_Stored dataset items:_
════════

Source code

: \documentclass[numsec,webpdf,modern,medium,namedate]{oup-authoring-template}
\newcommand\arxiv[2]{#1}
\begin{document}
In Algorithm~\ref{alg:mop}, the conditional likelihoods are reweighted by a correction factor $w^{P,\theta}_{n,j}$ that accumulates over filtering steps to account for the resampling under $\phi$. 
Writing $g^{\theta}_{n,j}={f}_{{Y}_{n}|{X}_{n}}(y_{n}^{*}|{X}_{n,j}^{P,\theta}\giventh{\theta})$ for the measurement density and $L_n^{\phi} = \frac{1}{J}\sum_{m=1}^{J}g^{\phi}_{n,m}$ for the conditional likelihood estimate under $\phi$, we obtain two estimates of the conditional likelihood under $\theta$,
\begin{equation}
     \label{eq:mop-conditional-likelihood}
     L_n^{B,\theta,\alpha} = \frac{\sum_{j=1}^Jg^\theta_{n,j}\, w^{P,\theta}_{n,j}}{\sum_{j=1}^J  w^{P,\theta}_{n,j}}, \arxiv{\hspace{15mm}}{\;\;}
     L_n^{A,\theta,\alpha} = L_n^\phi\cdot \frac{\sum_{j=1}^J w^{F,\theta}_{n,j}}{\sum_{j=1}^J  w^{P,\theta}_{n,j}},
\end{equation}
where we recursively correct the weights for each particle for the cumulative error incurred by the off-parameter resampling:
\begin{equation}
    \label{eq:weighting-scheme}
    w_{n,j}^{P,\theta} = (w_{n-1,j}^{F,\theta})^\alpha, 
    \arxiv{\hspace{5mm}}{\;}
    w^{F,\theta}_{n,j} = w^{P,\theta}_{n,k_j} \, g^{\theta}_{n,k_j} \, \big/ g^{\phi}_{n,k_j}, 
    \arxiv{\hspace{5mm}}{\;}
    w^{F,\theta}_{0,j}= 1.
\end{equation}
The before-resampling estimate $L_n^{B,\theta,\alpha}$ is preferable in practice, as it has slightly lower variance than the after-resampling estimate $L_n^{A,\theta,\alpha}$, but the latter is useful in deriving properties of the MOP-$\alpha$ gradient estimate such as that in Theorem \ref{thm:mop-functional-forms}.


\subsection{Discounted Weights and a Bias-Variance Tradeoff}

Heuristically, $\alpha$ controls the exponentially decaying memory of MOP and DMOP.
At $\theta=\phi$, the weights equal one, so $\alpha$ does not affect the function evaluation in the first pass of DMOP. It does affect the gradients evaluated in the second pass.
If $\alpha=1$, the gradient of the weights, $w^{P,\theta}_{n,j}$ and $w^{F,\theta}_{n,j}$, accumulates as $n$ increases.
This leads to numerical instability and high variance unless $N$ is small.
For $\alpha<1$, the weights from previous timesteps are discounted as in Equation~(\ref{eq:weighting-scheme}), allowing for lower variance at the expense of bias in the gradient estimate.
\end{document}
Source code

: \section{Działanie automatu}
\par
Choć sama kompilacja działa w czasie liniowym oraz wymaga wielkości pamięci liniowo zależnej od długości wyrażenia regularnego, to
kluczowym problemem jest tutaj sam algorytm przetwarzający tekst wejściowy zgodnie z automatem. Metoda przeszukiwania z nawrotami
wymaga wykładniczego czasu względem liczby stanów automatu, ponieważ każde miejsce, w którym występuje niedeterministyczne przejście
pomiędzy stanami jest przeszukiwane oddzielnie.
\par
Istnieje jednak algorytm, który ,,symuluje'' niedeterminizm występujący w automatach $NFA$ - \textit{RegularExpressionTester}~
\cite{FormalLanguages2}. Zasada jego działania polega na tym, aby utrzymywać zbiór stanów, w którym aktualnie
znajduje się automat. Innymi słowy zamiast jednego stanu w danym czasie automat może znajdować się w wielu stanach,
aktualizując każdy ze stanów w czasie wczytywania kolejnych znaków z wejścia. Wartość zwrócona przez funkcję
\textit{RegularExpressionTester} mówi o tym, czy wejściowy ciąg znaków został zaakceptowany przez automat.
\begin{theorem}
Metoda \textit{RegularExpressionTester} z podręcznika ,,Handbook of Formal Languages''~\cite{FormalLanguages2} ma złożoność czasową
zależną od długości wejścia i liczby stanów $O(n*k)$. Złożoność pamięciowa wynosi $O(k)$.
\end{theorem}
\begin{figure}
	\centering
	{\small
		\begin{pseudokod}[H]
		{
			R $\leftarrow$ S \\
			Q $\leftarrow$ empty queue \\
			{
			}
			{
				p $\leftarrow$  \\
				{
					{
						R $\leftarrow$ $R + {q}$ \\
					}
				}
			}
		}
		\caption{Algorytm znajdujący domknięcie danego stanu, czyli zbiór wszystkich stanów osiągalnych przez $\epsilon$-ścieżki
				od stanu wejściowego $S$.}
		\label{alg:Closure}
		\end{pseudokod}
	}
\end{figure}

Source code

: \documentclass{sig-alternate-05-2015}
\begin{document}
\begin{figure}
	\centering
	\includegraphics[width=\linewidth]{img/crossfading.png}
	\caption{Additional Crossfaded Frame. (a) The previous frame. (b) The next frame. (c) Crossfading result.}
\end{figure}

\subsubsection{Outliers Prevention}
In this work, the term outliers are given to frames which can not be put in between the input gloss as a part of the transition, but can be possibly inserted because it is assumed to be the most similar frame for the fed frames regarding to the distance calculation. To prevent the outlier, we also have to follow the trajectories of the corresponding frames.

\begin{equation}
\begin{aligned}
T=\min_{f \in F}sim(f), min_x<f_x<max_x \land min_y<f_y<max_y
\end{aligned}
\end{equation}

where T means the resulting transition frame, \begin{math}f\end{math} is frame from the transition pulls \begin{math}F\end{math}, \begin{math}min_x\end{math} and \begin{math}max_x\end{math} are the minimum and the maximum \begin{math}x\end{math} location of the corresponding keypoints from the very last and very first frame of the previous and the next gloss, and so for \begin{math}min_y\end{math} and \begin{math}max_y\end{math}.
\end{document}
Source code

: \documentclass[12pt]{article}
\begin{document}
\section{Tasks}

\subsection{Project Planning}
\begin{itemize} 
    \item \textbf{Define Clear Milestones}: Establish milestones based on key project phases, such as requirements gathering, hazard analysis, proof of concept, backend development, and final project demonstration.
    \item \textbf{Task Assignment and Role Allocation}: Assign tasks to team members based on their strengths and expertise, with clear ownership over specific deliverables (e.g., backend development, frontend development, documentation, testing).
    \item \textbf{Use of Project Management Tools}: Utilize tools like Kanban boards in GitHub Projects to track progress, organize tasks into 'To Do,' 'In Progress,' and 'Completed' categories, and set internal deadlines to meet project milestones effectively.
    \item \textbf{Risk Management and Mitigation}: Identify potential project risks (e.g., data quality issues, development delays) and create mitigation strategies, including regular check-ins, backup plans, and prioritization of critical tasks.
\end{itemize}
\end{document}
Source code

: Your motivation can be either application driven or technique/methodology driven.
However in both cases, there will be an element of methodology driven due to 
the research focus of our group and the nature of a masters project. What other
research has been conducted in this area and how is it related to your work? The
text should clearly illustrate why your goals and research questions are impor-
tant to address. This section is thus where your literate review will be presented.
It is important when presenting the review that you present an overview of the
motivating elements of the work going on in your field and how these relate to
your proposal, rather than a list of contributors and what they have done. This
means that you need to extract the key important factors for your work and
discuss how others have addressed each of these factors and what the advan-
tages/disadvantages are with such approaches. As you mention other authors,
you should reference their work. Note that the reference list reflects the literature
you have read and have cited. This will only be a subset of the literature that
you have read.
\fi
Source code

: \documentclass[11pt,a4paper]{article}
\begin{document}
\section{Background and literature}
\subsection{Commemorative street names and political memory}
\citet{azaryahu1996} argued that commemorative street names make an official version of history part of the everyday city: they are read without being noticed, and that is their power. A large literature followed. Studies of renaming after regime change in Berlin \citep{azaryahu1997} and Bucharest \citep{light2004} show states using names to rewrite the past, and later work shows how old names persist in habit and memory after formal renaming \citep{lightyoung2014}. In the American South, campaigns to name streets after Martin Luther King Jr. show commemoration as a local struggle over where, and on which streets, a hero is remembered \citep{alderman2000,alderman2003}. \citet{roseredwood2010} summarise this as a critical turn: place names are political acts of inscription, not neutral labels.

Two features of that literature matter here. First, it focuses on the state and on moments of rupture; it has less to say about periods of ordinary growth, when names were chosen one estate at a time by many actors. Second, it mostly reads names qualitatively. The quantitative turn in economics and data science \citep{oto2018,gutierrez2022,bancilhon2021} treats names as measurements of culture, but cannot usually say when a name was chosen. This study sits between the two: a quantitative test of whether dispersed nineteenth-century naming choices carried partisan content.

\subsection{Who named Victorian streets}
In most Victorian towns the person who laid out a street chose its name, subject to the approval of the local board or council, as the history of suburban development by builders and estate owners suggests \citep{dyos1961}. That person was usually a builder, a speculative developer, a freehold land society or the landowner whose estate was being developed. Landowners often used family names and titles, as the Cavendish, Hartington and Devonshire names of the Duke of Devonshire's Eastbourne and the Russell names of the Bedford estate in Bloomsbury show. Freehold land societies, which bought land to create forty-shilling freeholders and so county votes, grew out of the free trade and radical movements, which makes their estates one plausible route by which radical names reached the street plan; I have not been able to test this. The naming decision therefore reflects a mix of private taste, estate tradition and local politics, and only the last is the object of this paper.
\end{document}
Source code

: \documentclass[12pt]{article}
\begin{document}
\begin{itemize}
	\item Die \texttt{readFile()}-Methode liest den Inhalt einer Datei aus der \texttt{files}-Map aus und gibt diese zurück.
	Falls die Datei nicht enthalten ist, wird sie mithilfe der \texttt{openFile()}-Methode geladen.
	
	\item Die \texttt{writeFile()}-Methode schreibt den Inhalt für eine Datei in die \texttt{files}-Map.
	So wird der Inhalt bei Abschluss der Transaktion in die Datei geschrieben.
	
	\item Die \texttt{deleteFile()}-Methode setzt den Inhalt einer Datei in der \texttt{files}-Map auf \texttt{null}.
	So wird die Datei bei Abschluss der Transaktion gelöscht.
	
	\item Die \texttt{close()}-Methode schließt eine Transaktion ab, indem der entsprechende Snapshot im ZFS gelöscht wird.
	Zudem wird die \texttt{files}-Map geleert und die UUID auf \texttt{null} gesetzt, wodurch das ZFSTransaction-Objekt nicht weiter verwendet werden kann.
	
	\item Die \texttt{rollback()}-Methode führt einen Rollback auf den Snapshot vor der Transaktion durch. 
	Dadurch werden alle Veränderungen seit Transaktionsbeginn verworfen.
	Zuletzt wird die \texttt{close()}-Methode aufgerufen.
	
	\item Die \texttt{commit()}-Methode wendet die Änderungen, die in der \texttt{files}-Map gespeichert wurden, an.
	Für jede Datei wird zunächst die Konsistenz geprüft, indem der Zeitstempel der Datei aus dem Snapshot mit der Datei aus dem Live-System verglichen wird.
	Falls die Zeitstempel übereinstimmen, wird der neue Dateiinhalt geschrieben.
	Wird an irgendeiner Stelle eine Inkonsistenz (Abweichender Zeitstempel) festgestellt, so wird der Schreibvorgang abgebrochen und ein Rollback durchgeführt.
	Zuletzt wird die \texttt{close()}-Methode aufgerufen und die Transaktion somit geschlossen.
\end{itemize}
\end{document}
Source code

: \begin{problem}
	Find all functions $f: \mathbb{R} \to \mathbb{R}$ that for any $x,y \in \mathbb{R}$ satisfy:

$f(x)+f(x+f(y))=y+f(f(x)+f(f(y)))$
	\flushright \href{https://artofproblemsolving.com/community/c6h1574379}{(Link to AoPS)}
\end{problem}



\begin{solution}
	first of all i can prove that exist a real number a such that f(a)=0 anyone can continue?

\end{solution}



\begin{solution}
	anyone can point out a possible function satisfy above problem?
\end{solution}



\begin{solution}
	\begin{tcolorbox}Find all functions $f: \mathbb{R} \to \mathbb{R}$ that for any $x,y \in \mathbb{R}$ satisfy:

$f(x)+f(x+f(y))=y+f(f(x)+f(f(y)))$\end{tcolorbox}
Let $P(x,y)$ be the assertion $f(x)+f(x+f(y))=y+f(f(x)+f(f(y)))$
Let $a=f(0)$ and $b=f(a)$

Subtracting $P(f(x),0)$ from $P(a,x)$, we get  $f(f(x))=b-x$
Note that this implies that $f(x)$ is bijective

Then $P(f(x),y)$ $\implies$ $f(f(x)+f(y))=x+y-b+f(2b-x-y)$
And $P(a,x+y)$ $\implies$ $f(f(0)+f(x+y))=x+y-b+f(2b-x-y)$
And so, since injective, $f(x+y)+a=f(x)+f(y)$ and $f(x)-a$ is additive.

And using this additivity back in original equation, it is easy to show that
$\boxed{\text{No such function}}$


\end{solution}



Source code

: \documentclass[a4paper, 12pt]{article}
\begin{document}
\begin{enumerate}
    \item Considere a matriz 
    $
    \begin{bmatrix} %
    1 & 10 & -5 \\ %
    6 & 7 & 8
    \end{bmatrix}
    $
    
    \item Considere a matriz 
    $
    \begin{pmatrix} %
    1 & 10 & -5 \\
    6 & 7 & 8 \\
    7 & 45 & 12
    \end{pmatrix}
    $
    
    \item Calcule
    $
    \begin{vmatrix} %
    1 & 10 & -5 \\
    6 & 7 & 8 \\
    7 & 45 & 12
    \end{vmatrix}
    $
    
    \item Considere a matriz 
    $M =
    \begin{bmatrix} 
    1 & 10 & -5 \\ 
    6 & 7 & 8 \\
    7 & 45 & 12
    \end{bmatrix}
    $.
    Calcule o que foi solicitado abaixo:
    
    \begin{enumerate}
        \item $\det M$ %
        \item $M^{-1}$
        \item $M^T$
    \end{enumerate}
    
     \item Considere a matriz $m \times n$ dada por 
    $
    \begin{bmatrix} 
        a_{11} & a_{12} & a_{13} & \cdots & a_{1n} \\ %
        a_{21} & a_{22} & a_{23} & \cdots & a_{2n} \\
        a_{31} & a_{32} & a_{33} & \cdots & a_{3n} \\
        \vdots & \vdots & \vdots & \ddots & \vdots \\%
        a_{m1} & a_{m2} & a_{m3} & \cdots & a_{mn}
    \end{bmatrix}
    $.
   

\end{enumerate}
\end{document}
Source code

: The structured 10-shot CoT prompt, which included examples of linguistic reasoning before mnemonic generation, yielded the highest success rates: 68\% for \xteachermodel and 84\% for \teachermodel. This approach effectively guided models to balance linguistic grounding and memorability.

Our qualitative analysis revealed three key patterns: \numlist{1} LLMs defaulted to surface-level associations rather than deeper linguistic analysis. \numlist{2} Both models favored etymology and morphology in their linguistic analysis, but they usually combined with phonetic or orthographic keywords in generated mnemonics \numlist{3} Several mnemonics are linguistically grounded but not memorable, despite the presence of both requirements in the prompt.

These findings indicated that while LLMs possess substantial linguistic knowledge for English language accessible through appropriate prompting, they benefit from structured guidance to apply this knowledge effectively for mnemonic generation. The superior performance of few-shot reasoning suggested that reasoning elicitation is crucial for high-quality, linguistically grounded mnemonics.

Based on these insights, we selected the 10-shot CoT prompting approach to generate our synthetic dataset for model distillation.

════════

Copy every line of the data above in which the string "Zeitstempel" appears.

	Für jede Datei wird zunächst die Konsistenz geprüft, indem der Zeitstempel der Datei aus dem Snapshot mit der Datei aus dem Live-System verglichen wird.
	Falls die Zeitstempel übereinstimmen, wird der neue Dateiinhalt geschrieben.
	Wird an irgendeiner Stelle eine Inkonsistenz (Abweichender Zeitstempel) festgestellt, so wird der Schreibvorgang abgebrochen und ein Rollback durchgeführt.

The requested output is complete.